Defence's chief technology officer Peter Alexander has retired from the Australian public service after a 31-year stint spanning multiple government departments and agencies.
Department of Defence
“I’ve had 31 great years working with amazing people on meaningful tasks,” Alexander wrote in a LinkedIn post.
“Thanks to all the many people I’ve worked with, [and to] all the friends I’ve made in government, industry and academia. I hope I left it better than I found it.”
Alexander spent the past two years as Defence CTO, after joining Defence in December 2021 as its first assistant secretary of the ICT delivery division.
He took the CTO reins in November 2023, when the department’s ICT function was restructured.
Then CTO Justin Keefe moved to become first assistant secretary of digital capability, before leaving Defence in November 2024 to join the Department of the Prime Minister and Cabinet.

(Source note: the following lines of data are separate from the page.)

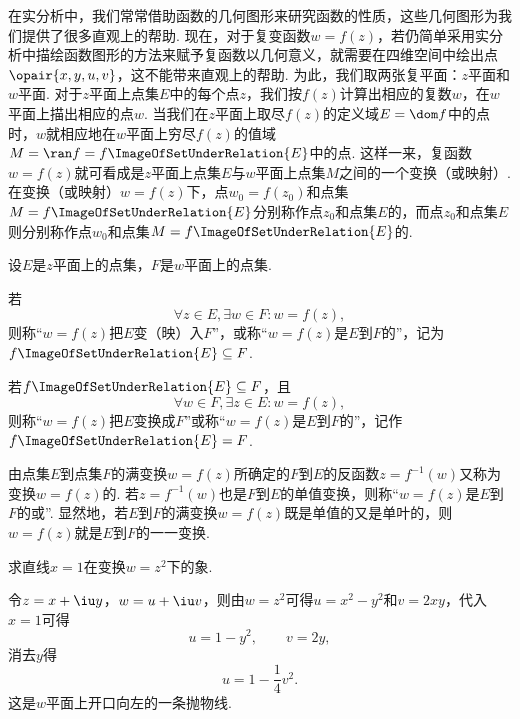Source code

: 在实分析中，我们常常借助函数的几何图形来研究函数的性质，这些几何图形为我们提供了很多直观上的帮助.
现在，对于复变函数\(w = f(z)\)，若仍简单采用实分析中描绘函数图形的方法来赋予复函数以几何意义，就需要在四维空间中绘出点\(\opair{x,y,u,v}\)，这不能带来直观上的帮助.
为此，我们取两张复平面：\(z\)平面和\(w\)平面.
对于\(z\)平面上点集\(E\)中的每个点\(z\)，我们按\(f(z)\)计算出相应的复数\(w\)，在\(w\)平面上描出相应的点\(w\).
当我们在\(z\)平面上取尽\(f(z)\)的定义域\(E = \dom f\)中的点时，\(w\)就相应地在\(w\)平面上穷尽\(f(z)\)的值域\(M = \ran f = f\ImageOfSetUnderRelation{E}\)中的点.
这样一来，复函数\(w = f(z)\)就可看成是\(z\)平面上点集\(E\)与\(w\)平面上点集\(M\)之间的一个变换（或映射）.
在变换（或映射）\(w=f(z)\)下，点\(w_0=f(z_0)\)和点集\(M=f\ImageOfSetUnderRelation{E}\)分别称作点\(z_0\)和点集\(E\)的，而点\(z_0\)和点集\(E\)则分别称作点\(w_0\)和点集\(M=f\ImageOfSetUnderRelation{E}\)的.

\begin{definition}
设\(E\)是\(z\)平面上的点集，\(F\)是\(w\)平面上的点集.

若\[
\forall z \in E, \exists w \in F : w = f(z),
\]则称“\(w=f(z)\)把\(E\)变（映）入\(F\)”，或称“\(w=f(z)\)是\(E\)到\(F\)的”，记为\(f\ImageOfSetUnderRelation{E} \subseteq F\).

若\(f\ImageOfSetUnderRelation{E} \subseteq F\)，且\[
\forall w \in F, \exists z \in E : w = f(z),
\]则称“\(w = f(z)\)把\(E\)变换成\(F\)”或称“\(w = f(z)\)是\(E\)到\(F\)的”，记作\(f\ImageOfSetUnderRelation{E} = F\).

由点集\(E\)到点集\(F\)的满变换\(w = f(z)\)所确定的\(F\)到\(E\)的反函数\(z=f^{-1}(w)\)又称为变换\(w = f(z)\)的.
若\(z=f^{-1}(w)\)也是\(F\)到\(E\)的单值变换，则称“\(w = f(z)\)是\(E\)到\(F\)的或”.
显然地，若\(E\)到\(F\)的满变换\(w = f(z)\)既是单值的又是单叶的，则\(w = f(z)\)就是\(E\)到\(F\)的一一变换.
\end{definition}

\begin{example}
求直线\(x=1\)在变换\(w=z^2\)下的象.
\begin{solution}
令\(z=x+\iu y\)，\(w=u+\iu v\)，则由\(w=z^2\)可得\(u=x^2-y^2\)和\(v=2xy\)，代入\(x=1\)可得\[
u=1-y^2, \qquad v=2y,
\]消去\(y\)得\[
u=1-\frac{1}{4} v^2.
\]这是\(w\)平面上开口向左的一条抛物线.
\end{solution}
\end{example}

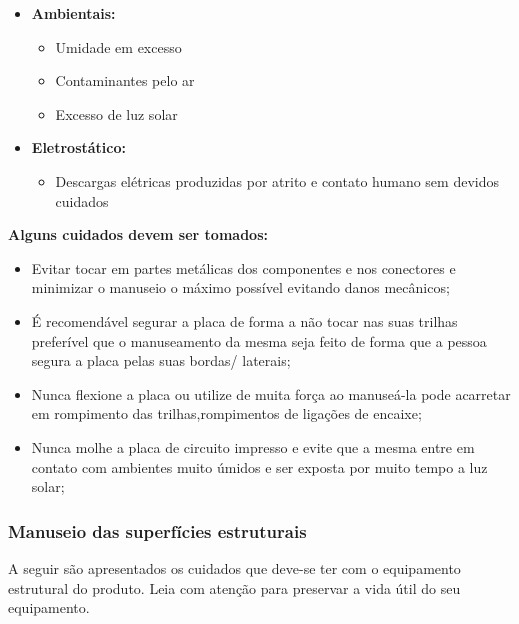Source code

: \begin{itemize}
\item \textbf{Ambientais:}
\begin{itemize}
\item Umidade em excesso
\item Contaminantes pelo ar 
\item Excesso de luz solar
\end{itemize}
\end{itemize}

\begin{itemize}
\item \textbf{Eletrostático:}
\begin{itemize}
\item Descargas elétricas produzidas por atrito e contato humano sem devidos cuidados
\end{itemize}
\end{itemize}

\par {\textbf{Alguns cuidados devem ser tomados:}}

\begin{itemize}
\item Evitar tocar em partes metálicas dos componentes e nos conectores e minimizar o manuseio o máximo possível evitando danos mecânicos;
\item É recomendável segurar a placa de forma a não tocar nas suas trilhas preferível que o manuseamento da mesma seja feito de forma que a pessoa segura a placa pelas suas bordas/ laterais;  
\item Nunca flexione a placa ou utilize de muita força ao manuseá-la pode acarretar em rompimento das trilhas,rompimentos de ligações  de encaixe;
\item Nunca molhe a placa de circuito impresso e evite que a mesma entre em contato com ambientes muito úmidos e ser exposta por muito tempo a luz solar;
\end{itemize}

\subsubsection*{Manuseio das superfícies estruturais}

\par A seguir são apresentados os cuidados que deve-se ter com o equipamento estrutural do produto. Leia com atenção para preservar a vida útil do seu equipamento.

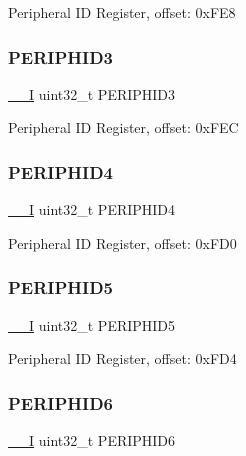 Peripheral ID Register, offset\+: 0x\+F\+E8 \mbox{\label{struct_m_t_b_d_w_t___type_a9ebff4a243ecc983d7f4de875b7669d6}} 
\subsubsection{\texorpdfstring{PERIPHID3}{PERIPHID3}}
{\footnotesize\ttfamily \mbox{\hyperlink{core__cm0plus_8h_af63697ed9952cc71e1225efe205f6cd3}{\+\_\+\+\_\+I}} uint32\+\_\+t P\+E\+R\+I\+P\+H\+I\+D3}

Peripheral ID Register, offset\+: 0x\+F\+EC \mbox{\label{struct_m_t_b_d_w_t___type_a6d57dd25c691557286930237edb832ab}} 
\subsubsection{\texorpdfstring{PERIPHID4}{PERIPHID4}}
{\footnotesize\ttfamily \mbox{\hyperlink{core__cm0plus_8h_af63697ed9952cc71e1225efe205f6cd3}{\+\_\+\+\_\+I}} uint32\+\_\+t P\+E\+R\+I\+P\+H\+I\+D4}

Peripheral ID Register, offset\+: 0x\+F\+D0 \mbox{\label{struct_m_t_b_d_w_t___type_a97fbe48fa2f04fa8bd5f27b255d5e0ab}} 
\subsubsection{\texorpdfstring{PERIPHID5}{PERIPHID5}}
{\footnotesize\ttfamily \mbox{\hyperlink{core__cm0plus_8h_af63697ed9952cc71e1225efe205f6cd3}{\+\_\+\+\_\+I}} uint32\+\_\+t P\+E\+R\+I\+P\+H\+I\+D5}

Peripheral ID Register, offset\+: 0x\+F\+D4 \mbox{\label{struct_m_t_b_d_w_t___type_acd8505982b40f4478a3d82c4e0c884b4}} 
\subsubsection{\texorpdfstring{PERIPHID6}{PERIPHID6}}
{\footnotesize\ttfamily \mbox{\hyperlink{core__cm0plus_8h_af63697ed9952cc71e1225efe205f6cd3}{\+\_\+\+\_\+I}} uint32\+\_\+t P\+E\+R\+I\+P\+H\+I\+D6}

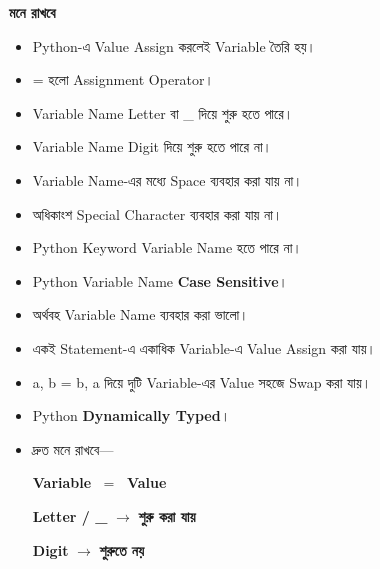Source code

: 
\begin{rememberbox}

\textbf{\color{deepOrange}মনে রাখবে}

\begin{itemize}

\item
Python-এ Value Assign করলেই Variable তৈরি হয়।

\item
\textenglish{\ttfamily =}
হলো Assignment Operator।

\item
Variable Name Letter বা
\textenglish{\ttfamily \_}
দিয়ে শুরু হতে পারে।

\item
Variable Name Digit দিয়ে শুরু হতে পারে না।

\item
Variable Name-এর মধ্যে Space ব্যবহার করা যায় না।

\item
অধিকাংশ Special Character ব্যবহার করা যায় না।

\item
Python Keyword Variable Name হতে পারে না।

\item
Python Variable Name
\textbf{Case Sensitive}।

\item
অর্থবহ Variable Name ব্যবহার করা ভালো।

\item
একই Statement-এ একাধিক Variable-এ Value Assign করা যায়।

\item
\textenglish{\ttfamily a, b = b, a}
দিয়ে দুটি Variable-এর Value সহজে Swap করা যায়।

\item
Python
\textbf{Dynamically Typed}।

\item
দ্রুত মনে রাখবে—

\begin{center}

\textbf{Variable}
\(\;=\;\)
\textbf{Value}

\medskip

\textbf{Letter / \textenglish{\ttfamily \_}}
\(\longrightarrow\)
\textbf{শুরু করা যায়}

\qquad

\textbf{Digit}
\(\longrightarrow\)
\textbf{শুরুতে নয়}


\end{center}
\end{itemize}
\end{rememberbox}
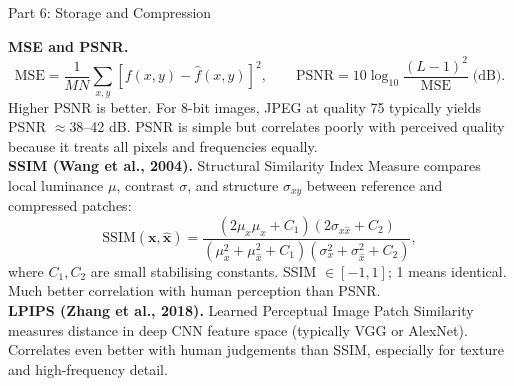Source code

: \documentclass[letterpaper]{article}
\begin{document}
\begin{notes}{Part 6: Storage and Compression}

\textbf{MSE and PSNR.}
$$\mathrm{MSE} = \frac{1}{MN}\sum_{x,y}[f(x,y)-\hat{f}(x,y)]^2, \qquad \mathrm{PSNR} = 10\log_{10}\frac{(L-1)^2}{\mathrm{MSE}}\;\text{(dB)}.$$
Higher PSNR is better. For 8-bit images, JPEG at quality 75 typically yields PSNR $\approx 38$--42 dB. PSNR is simple but correlates poorly with perceived quality because it treats all pixels and frequencies equally.\\

\textbf{SSIM (Wang et al., 2004).} Structural Similarity Index Measure compares local luminance $\mu$, contrast $\sigma$, and structure $\sigma_{xy}$ between reference and compressed patches:
$$\mathrm{SSIM}(\mathbf{x},\hat{\mathbf{x}}) = \frac{(2\mu_x\mu_{\hat{x}}+C_1)(2\sigma_{x\hat{x}}+C_2)}{(\mu_x^2+\mu_{\hat{x}}^2+C_1)(\sigma_x^2+\sigma_{\hat{x}}^2+C_2)},$$
where $C_1, C_2$ are small stabilising constants. SSIM $\in [-1,1]$; 1 means identical. Much better correlation with human perception than PSNR.\\

\textbf{LPIPS (Zhang et al., 2018).} Learned Perceptual Image Patch Similarity measures distance in deep CNN feature space (typically VGG or AlexNet). Correlates even better with human judgements than SSIM, especially for texture and high-frequency detail.


\end{notes}
\end{document}
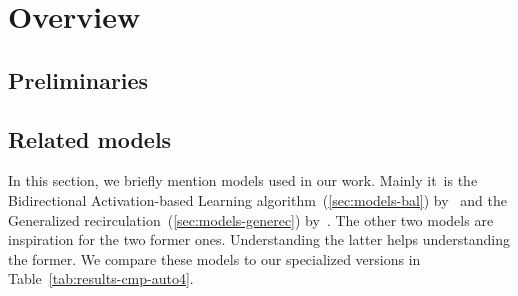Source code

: 



\section{Overview}
\label{sec:overview} 

\subsection{Preliminaries}
\label{sec:theory} 

 



\subsection{Related models}
\label{sec:overview-models}  

In this section, we briefly mention models used in our work. Mainly it~is the Bidirectional Activation-based Learning algorithm~(\ref{sec:models-bal}) by~\citet{farkas2013bal} and the Generalized recirculation~(\ref{sec:models-generec}) by~\citet{o1996bio}. The other two models are inspiration for the two former ones. Understanding the latter helps understanding the former. We compare these models to our specialized versions in Table~\ref{tab:results-cmp-auto4}. 










 
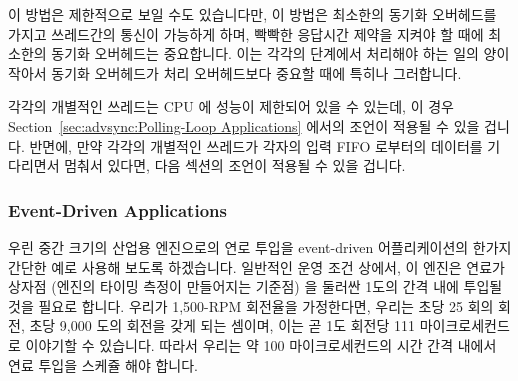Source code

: 이 방법은 제한적으로 보일 수도 있습니다만, 이 방법은 최소한의 동기화 오버헤드를
가지고 쓰레드간의 통신이 가능하게 하며, 빡빡한 응답시간 제약을 지켜야 할 때에
최소한의 동기화 오버헤드는 중요합니다.
이는 각각의 단계에서 처리해야 하는 일의 양이 작아서 동기화 오버헤드가 처리
오버헤드보다 중요할 때에 특히나 그러합니다.

각각의 개별적인 쓰레드는 CPU 에 성능이 제한되어 있을 수 있는데, 이 경우
Section~\ref{sec:advsync:Polling-Loop Applications}
에서의 조언이 적용될 수 있을 겁니다.
반면에, 만약 각각의 개별적인 쓰레드가 각자의 입력 FIFO 로부터의 데이터를
기다리면서 멈춰서 있다면, 다음 섹션의 조언이 적용될 수 있을 겁니다.

\subsubsection{Event-Driven Applications}
\label{sec:advsync:Event-Driven Applications}

우린 중간 크기의 산업용 엔진으로의 연로 투입을 event-driven 어플리케이션의
한가지 간단한 예로 사용해 보도록 하겠습니다.
일반적인 운영 조건 상에서, 이 엔진은 연료가 상자점 (엔진의 타이밍 측정이
만들어지는 기준점) 을 둘러싼 1도의 간격 내에 투입될 것을 필요로 합니다.
우리가 1,500-RPM 회전율을 가정한다면, 우리는 초당 25 회의 회전, 초당 9,000 도의
회전을 갖게 되는 셈이며, 이는 곧 1도 회전당 111 마이크로세컨드로 이야기할 수
있습니다.
따라서 우리는 약 100 마이크로세컨드의 시간 간격 내에서 연료 투입을 스케쥴 해야
합니다.


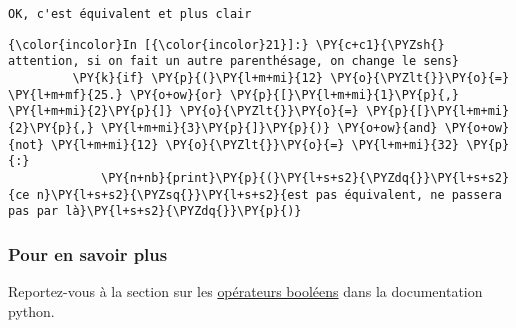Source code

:     \begin{Verbatim}[commandchars=\\\{\},frame=single,framerule=0.3mm,rulecolor=\color{cellframecolor}]
OK, c'est équivalent et plus clair
\end{Verbatim}

    \begin{Verbatim}[commandchars=\\\{\},frame=single,framerule=0.3mm,rulecolor=\color{cellframecolor}]
{\color{incolor}In [{\color{incolor}21}]:} \PY{c+c1}{\PYZsh{} attention, si on fait un autre parenthésage, on change le sens}
         \PY{k}{if} \PY{p}{(}\PY{l+m+mi}{12} \PY{o}{\PYZlt{}}\PY{o}{=} \PY{l+m+mf}{25.} \PY{o+ow}{or} \PY{p}{[}\PY{l+m+mi}{1}\PY{p}{,} \PY{l+m+mi}{2}\PY{p}{]} \PY{o}{\PYZlt{}}\PY{o}{=} \PY{p}{[}\PY{l+m+mi}{2}\PY{p}{,} \PY{l+m+mi}{3}\PY{p}{]}\PY{p}{)} \PY{o+ow}{and} \PY{o+ow}{not} \PY{l+m+mi}{12} \PY{o}{\PYZlt{}}\PY{o}{=} \PY{l+m+mi}{32} \PY{p}{:}
             \PY{n+nb}{print}\PY{p}{(}\PY{l+s+s2}{\PYZdq{}}\PY{l+s+s2}{ce n}\PY{l+s+s2}{\PYZsq{}}\PY{l+s+s2}{est pas équivalent, ne passera pas par là}\PY{l+s+s2}{\PYZdq{}}\PY{p}{)}
\end{Verbatim}


    \hypertarget{pour-en-savoir-plus}{%
\subsubsection{Pour en savoir plus}\label{pour-en-savoir-plus}}

    Reportez-vous à la section sur les
\href{https://docs.python.org/3/library/stdtypes.html\#truth-value-testing}{opérateurs
booléens} dans la documentation python.


    
    
    
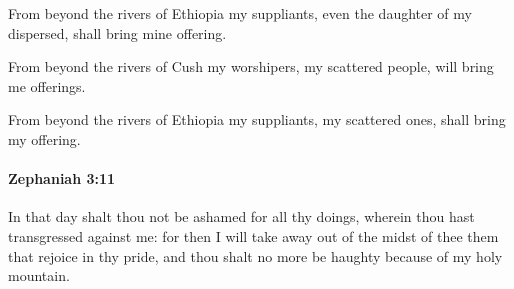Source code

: 			\begin{versebox}
					\item[BHS] 
					\item[LXX] 
					\item[ASV] From beyond the rivers of Ethiopia my suppliants, even the daughter of my dispersed, shall bring mine offering.
					\item[NIV] From beyond the rivers of Cush my worshipers, my scattered people, will bring me offerings.
					\item[NRSV] From beyond the rivers of Ethiopia my suppliants, my scattered ones, shall bring my offering.
			\end{versebox}

		\paragraph{Zephaniah 3:11} %
			\label{ZEPHANIAH-3-11}

			In that day shalt thou not be ashamed for all thy doings, wherein thou hast transgressed against me: for then I will take away out of the midst of thee them that rejoice in thy pride, and thou shalt no more be haughty because of my holy mountain.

iTnews understands that Defence is looking to appoint a permanent CTO and that interim acting arrangements are in place.
A Defence spokesperson would not say who is acting in the CTO role.
During Alexander’s time as CTO, the department worked towards IT modernisation and building its internal capability, coinciding with a broader government push to diminish reliance on contractors and outsourcing.
Technology was listed as one of the four job families in the department’s 2024-2025 annual report [pdf] that Defence was targeting to bring core work in-house.
In February, Alexander highlighted Defence's success in recruitment of technology talent for in-house roles.
Prior to working at Defence, Alexander was deputy chief executive of the Digital Transformation Agency (DTA) and chief information officer of Commonwealth Treasury.